Start of Exercise inputs

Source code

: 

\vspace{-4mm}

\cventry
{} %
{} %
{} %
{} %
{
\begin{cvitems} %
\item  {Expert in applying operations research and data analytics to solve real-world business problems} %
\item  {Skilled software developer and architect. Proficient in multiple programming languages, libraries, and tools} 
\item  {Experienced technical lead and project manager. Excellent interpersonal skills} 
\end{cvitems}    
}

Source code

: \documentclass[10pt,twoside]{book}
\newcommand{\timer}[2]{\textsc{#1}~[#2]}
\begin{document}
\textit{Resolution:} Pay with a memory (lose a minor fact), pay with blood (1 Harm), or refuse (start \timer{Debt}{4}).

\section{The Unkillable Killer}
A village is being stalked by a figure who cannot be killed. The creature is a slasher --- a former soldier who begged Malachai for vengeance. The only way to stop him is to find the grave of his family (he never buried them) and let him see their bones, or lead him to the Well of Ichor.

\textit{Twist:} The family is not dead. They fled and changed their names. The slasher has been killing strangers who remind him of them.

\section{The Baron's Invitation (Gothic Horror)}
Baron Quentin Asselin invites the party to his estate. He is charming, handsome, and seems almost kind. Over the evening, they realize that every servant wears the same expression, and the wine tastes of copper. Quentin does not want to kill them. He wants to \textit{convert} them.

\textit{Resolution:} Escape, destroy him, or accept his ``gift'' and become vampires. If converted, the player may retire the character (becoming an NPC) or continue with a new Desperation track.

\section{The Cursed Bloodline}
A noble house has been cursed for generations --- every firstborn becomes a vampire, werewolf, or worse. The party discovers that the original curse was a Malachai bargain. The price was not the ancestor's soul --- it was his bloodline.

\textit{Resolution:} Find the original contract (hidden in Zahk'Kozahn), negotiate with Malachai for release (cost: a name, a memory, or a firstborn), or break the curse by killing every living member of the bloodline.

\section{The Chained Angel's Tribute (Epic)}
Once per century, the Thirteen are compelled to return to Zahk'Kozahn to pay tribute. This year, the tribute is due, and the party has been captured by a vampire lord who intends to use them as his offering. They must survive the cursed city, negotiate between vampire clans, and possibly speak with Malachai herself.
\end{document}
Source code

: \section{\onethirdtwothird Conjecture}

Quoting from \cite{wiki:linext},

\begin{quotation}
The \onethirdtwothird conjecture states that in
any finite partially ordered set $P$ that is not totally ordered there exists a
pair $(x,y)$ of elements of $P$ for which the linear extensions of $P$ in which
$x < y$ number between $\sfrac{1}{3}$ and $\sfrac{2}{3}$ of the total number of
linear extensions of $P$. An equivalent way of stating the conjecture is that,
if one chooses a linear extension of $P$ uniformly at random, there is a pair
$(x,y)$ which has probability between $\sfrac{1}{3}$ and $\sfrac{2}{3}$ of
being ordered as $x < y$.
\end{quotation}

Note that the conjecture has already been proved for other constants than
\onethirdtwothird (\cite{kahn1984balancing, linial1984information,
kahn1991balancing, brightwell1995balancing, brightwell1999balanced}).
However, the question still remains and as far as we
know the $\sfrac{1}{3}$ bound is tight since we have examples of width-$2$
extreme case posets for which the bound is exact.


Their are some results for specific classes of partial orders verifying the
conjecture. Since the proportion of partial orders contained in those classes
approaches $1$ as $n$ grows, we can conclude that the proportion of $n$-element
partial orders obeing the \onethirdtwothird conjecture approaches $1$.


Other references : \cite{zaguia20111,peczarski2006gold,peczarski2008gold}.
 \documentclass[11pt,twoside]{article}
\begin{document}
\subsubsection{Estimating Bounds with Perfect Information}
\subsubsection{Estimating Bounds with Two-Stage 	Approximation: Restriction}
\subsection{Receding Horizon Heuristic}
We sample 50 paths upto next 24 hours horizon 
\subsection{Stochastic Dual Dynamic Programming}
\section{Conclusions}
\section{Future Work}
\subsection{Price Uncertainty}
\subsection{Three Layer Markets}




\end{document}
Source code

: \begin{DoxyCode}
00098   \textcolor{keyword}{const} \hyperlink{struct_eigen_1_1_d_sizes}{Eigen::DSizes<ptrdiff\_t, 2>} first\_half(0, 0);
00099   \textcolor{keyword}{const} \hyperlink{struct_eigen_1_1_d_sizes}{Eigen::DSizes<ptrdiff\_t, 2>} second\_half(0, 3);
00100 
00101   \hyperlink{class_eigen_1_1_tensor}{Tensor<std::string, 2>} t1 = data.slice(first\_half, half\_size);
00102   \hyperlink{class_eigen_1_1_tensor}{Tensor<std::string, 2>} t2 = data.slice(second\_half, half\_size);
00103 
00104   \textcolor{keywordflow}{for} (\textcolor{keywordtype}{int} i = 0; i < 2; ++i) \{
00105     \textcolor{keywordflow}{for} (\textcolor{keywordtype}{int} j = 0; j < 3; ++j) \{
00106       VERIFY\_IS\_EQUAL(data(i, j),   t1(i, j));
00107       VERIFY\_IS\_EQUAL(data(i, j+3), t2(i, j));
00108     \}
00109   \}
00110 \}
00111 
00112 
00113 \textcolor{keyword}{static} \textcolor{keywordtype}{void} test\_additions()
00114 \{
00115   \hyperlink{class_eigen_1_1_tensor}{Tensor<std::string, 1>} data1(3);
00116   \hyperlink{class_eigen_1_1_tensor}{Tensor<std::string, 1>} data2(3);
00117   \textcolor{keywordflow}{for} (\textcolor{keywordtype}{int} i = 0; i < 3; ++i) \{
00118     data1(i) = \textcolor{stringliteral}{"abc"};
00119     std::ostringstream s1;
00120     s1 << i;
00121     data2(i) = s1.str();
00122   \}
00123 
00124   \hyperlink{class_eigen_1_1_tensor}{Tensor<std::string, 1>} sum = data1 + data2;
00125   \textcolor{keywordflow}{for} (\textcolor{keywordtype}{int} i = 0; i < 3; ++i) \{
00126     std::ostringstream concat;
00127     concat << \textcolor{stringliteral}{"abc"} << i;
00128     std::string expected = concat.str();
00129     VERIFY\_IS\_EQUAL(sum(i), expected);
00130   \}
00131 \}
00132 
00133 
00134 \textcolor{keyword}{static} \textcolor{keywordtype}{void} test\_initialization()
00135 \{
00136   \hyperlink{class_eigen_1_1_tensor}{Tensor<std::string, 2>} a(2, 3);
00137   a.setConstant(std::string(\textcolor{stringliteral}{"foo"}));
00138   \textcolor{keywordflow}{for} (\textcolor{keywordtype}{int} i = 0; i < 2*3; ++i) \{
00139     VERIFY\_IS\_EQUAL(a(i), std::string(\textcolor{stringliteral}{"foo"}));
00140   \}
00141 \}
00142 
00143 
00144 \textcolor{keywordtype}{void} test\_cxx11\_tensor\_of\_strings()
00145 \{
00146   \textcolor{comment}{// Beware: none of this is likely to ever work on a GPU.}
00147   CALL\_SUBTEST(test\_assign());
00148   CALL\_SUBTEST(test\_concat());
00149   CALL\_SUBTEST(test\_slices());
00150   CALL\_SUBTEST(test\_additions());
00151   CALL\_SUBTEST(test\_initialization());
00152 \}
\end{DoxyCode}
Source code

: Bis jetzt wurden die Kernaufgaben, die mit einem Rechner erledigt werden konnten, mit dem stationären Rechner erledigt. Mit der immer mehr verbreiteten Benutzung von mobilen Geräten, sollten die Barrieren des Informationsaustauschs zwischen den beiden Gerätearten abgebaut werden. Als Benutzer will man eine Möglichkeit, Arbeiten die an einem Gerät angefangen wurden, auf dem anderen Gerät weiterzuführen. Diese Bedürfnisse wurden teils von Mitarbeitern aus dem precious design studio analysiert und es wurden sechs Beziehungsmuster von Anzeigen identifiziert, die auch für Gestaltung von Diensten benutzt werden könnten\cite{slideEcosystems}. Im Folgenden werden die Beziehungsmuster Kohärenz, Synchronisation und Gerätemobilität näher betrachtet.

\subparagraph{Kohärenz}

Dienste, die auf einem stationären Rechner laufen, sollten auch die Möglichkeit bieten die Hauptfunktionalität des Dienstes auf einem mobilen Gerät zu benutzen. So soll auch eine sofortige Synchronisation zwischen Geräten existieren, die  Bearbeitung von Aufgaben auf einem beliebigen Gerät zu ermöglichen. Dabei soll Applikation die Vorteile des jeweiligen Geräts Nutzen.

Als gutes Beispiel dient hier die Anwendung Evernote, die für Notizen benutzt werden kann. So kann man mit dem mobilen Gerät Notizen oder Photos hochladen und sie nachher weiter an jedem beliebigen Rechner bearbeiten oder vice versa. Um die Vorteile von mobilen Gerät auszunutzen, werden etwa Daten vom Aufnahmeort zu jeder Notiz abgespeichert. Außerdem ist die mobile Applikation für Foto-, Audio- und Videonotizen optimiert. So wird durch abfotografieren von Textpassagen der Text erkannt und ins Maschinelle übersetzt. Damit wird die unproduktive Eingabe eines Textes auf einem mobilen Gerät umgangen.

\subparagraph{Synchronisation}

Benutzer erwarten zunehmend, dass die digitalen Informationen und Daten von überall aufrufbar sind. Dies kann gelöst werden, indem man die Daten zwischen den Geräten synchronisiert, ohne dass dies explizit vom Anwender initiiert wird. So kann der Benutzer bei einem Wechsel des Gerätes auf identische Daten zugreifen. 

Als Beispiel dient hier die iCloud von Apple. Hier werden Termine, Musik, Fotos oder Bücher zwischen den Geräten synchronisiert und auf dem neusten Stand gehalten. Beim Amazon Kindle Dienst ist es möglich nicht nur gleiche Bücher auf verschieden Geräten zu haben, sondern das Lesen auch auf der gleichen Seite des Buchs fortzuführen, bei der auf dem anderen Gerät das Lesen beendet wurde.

End of Exercise inputs

> _What to work on_:
Output only an exact transcription of the lines above from the one with "Chained Angel's Tribute" up to and including the one with "pair $(x,y)$ of".

> _Output for this exercise_:
\section{The Chained Angel's Tribute (Epic)}
Once per century, the Thirteen are compelled to return to Zahk'Kozahn to pay tribute. This year, the tribute is due, and the party has been captured by a vampire lord who intends to use them as his offering. They must survive the cursed city, negotiate between vampire clans, and possibly speak with Malachai herself.
\end{document}
Source code

: \section{\onethirdtwothird Conjecture}

Quoting from \cite{wiki:linext},

\begin{quotation}
The \onethirdtwothird conjecture states that in
any finite partially ordered set $P$ that is not totally ordered there exists a
pair $(x,y)$ of elements of $P$ for which the linear extensions of $P$ in which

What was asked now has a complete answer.